**Exercise instructions**
In the material below, find the line that contains "图像分析的目标是一些边缘、轮廓，都是已经具象化到了一些目标的特征级的东西。" and the line that contains "有了模式识别这样的一个功能，实际上整个处理系统就有智能化了。", then write out exactly those two lines and everything between them.

**Records for the exercise**
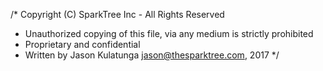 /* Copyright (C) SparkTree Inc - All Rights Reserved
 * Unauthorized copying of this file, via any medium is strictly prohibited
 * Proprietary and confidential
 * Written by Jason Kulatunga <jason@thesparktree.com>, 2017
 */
* * *
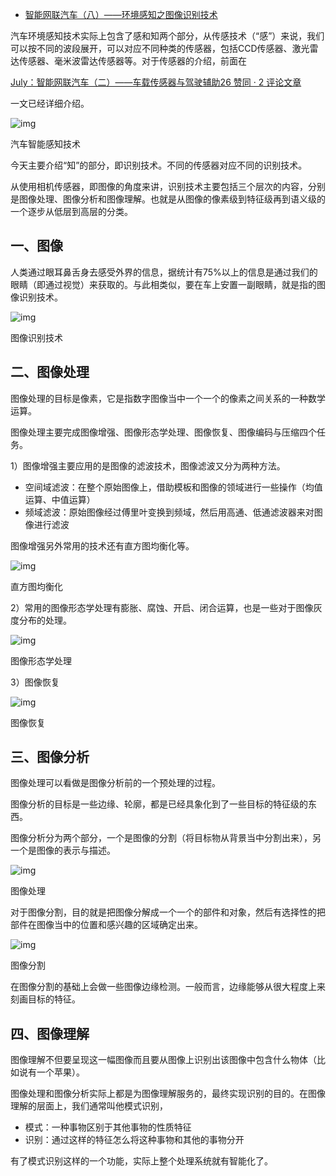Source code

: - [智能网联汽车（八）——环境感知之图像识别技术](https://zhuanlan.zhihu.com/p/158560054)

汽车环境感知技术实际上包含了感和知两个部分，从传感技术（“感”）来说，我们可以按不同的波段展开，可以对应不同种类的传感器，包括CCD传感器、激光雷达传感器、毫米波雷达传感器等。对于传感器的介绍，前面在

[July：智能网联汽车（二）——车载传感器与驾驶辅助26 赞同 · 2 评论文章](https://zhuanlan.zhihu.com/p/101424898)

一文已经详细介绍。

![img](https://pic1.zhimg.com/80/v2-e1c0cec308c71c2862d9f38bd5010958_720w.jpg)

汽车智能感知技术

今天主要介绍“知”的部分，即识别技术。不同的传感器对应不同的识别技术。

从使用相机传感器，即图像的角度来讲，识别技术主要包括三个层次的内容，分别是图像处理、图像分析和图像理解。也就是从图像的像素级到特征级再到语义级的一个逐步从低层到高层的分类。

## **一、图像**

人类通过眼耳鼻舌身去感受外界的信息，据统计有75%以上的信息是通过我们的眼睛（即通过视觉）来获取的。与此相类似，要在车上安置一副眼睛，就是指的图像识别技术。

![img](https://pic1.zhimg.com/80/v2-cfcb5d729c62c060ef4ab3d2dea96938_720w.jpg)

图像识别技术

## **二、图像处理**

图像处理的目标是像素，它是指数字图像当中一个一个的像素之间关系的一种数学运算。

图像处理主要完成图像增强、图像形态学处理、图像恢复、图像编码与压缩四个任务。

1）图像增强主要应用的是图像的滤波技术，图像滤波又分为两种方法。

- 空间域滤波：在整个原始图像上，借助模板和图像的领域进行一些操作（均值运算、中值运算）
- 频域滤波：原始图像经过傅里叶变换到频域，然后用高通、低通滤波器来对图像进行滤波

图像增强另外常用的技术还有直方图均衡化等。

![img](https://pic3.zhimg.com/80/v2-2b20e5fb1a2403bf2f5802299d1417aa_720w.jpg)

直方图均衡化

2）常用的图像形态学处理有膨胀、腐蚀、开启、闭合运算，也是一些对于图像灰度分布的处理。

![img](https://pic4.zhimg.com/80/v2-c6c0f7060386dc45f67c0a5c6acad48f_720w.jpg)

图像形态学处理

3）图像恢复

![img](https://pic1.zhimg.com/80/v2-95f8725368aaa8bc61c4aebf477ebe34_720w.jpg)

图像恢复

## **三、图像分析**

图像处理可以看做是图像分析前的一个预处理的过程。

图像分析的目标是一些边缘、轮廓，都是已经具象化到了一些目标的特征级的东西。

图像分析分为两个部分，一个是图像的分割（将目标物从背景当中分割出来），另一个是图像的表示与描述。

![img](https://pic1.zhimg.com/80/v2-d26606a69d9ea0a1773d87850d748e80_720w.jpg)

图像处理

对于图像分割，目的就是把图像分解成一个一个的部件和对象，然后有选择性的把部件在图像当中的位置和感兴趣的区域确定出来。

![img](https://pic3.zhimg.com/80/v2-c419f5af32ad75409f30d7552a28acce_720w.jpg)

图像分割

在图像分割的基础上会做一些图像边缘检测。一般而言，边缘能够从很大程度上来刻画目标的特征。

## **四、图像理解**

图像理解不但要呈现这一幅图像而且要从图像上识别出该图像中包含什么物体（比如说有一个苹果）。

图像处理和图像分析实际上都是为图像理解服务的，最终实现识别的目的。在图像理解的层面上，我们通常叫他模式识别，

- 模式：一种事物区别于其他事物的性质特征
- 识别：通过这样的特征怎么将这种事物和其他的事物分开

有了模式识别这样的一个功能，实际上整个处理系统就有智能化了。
==
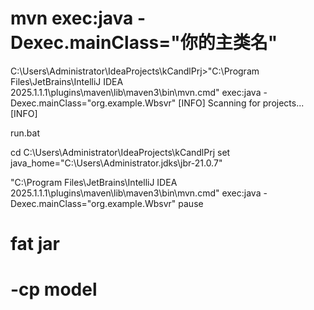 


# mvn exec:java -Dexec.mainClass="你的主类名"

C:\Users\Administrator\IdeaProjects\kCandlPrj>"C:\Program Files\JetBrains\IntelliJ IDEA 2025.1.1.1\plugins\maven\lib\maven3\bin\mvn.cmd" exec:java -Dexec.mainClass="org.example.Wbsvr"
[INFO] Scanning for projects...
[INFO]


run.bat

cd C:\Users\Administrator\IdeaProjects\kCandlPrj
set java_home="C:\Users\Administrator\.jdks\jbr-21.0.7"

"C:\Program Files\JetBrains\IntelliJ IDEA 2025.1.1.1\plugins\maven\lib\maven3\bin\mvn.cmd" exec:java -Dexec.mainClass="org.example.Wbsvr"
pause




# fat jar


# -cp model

**Reply**
图像分析的目标是一些边缘、轮廓，都是已经具象化到了一些目标的特征级的东西。

图像分析分为两个部分，一个是图像的分割（将目标物从背景当中分割出来），另一个是图像的表示与描述。

![img](https://pic1.zhimg.com/80/v2-d26606a69d9ea0a1773d87850d748e80_720w.jpg)

图像处理

对于图像分割，目的就是把图像分解成一个一个的部件和对象，然后有选择性的把部件在图像当中的位置和感兴趣的区域确定出来。

![img](https://pic3.zhimg.com/80/v2-c419f5af32ad75409f30d7552a28acce_720w.jpg)

图像分割

在图像分割的基础上会做一些图像边缘检测。一般而言，边缘能够从很大程度上来刻画目标的特征。

## **四、图像理解**

图像理解不但要呈现这一幅图像而且要从图像上识别出该图像中包含什么物体（比如说有一个苹果）。

图像处理和图像分析实际上都是为图像理解服务的，最终实现识别的目的。在图像理解的层面上，我们通常叫他模式识别，

- 模式：一种事物区别于其他事物的性质特征
- 识别：通过这样的特征怎么将这种事物和其他的事物分开

有了模式识别这样的一个功能，实际上整个处理系统就有智能化了。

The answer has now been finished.